Hookah smoking appears to be a leading serious health condition that may take a toll on users for years to come, and is causing an uptick in hospital admissions.
Jacobi Medical Center, is reporting a remarkable increase in carbon monoxide poisoning cases related to hookah smoking: a phenomenon that didn’t exist at all to any discernable degree just a few years ago, hospital officials said.
The number of cases of CO (carbon monoxide) poisoning related to hookah in the Jacobi Emergency Department jumped from five cases representing six percent of all emergency CO cases in 2016 to 14 cases representing 20 percent of all CO cases in 2017.
While 2015 saw six such cases representing 12 percent of cases, just a few years prior to this, no cases related to smoking hookah were observed, said Dr. Vincent Nguyen, an ED doctor and medical toxicologist who specializes on treating overdoses.
“In the past three or four years we have definitely seen more cases, and…anecdotally, in the years before, I don’t recall any cases,” said Nguyen, who has worked in the Jacobi ED since 2009.
It is a bit unclear if the carbon monoxide is coming from the hookah material, nicotine in the hookah or the charcoal material that is used to heat the hookah, said Nguyen.
There is a popular misconception that hookah is safer than smoking cigarettes, the doctor said.
“I think that most people, certainly the people who smoke hookah regularly, think that smoking hookah is much safer than smoking cigarettes,” said Nguyen. “They think it is safer because they smoke less often than people who might smoke cigarettes frequently.”
However, the doctor said that the cases he sees involving hookah carbon monoxide poisoning create CO levels in patients, meaning the percentage of oxygen in the blood replaced by carbon, that cigarettes are not powerful enough to create.
“An average smoker might have a carbon monoxide level of their blood of five to eight percent,” said Nguyen. “Some the patients that have gotten sick from hookah smoking have had levels as high as 30 percent; there is probably no way you can you can get that high with cigarettes.”
He added: “30 percent is on par with being involved in a fire, or if someone was trying to hurt themselves by committing suicide through (affixation) from the exhaust in a car, (in those cases) those are the types of levels you would see.”
Another example of levels of poisoning in that range could be seen in a family who spent an overnight period inhaling fumes from a faulty home furnace, said the doctor.
The CO exposure causes two problems: the initial problem is that it makes it tough for you to breath because CO outcompetes with oxygen, according to the doctor.

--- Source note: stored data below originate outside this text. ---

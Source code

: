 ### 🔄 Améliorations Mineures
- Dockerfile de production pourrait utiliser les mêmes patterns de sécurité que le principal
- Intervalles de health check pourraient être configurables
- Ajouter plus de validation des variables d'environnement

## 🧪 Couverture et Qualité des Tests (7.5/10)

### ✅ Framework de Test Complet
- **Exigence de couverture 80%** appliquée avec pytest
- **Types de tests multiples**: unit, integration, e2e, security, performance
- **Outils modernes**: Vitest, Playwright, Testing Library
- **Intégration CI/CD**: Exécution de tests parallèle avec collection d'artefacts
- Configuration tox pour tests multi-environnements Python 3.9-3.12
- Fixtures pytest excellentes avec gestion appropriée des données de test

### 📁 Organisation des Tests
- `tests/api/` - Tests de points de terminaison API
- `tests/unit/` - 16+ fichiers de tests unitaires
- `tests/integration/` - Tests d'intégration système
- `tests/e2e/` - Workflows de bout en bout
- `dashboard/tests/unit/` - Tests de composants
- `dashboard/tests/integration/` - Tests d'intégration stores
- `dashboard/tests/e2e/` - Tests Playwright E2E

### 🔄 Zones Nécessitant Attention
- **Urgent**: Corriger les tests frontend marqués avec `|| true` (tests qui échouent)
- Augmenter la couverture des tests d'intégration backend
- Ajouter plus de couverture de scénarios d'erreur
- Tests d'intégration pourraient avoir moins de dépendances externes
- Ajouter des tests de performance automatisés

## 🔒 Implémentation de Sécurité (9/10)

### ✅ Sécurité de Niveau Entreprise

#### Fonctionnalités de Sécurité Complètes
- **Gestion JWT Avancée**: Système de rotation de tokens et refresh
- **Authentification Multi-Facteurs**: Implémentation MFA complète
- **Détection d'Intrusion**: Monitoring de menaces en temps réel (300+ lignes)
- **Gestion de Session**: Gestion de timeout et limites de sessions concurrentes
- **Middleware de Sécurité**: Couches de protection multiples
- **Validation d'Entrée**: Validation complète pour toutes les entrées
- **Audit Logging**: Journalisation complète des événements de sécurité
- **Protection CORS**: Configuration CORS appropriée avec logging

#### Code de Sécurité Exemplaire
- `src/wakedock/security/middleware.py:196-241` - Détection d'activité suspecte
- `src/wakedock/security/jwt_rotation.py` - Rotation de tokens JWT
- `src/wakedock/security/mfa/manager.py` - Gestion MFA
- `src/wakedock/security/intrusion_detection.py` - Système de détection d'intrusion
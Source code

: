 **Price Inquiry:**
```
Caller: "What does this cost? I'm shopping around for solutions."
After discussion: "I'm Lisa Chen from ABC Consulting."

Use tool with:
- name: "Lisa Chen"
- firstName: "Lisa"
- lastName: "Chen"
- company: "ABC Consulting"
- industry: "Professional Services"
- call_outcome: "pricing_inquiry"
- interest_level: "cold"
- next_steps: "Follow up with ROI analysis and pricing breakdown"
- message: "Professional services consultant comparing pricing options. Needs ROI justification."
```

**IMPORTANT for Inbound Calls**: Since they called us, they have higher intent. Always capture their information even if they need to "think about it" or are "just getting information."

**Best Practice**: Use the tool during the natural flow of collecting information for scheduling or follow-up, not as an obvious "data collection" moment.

The second are neurological issues related to the exposure, the symptoms of which typically develop later on, said Nguyen, and could involve loss of coordination or memory.
Seizures are also common in hookah-related cases, he stated.
CO exposure is typically treated with using 100 percent pure oxygen, which is probably good enough to solve any breathing issues, but likely not effective enough to counter neurological problems due to the effect of the CO on the brain, the doctor said.
The neurological issues require hyperbaric oxygen, meaning oxygen that is pressurized at a much higher level than normal, which can halt inflammation in a patient’s brain.
Jacobi Medical Center has some of the most advanced equipment in the tri-state area to treat CO poisoning cases, including what is called a hyperbaric chamber that pumps pressurized oxygen simulating the experience of inhaling oxygen much like a diver would at about 60 feet underwater.
Unlike hyperbaric chambers at other hospitals in the city and beyond that can only treat a single person at once, the chamber at Jacobi, which a hospital spokesman confirmed resembles a large submarine taking up an entire large room, can treat up to six people seated or two people on stretchers at one time.
According to published reports, smoking hookah for a long period of time is like smoking 100 cigarettes at once.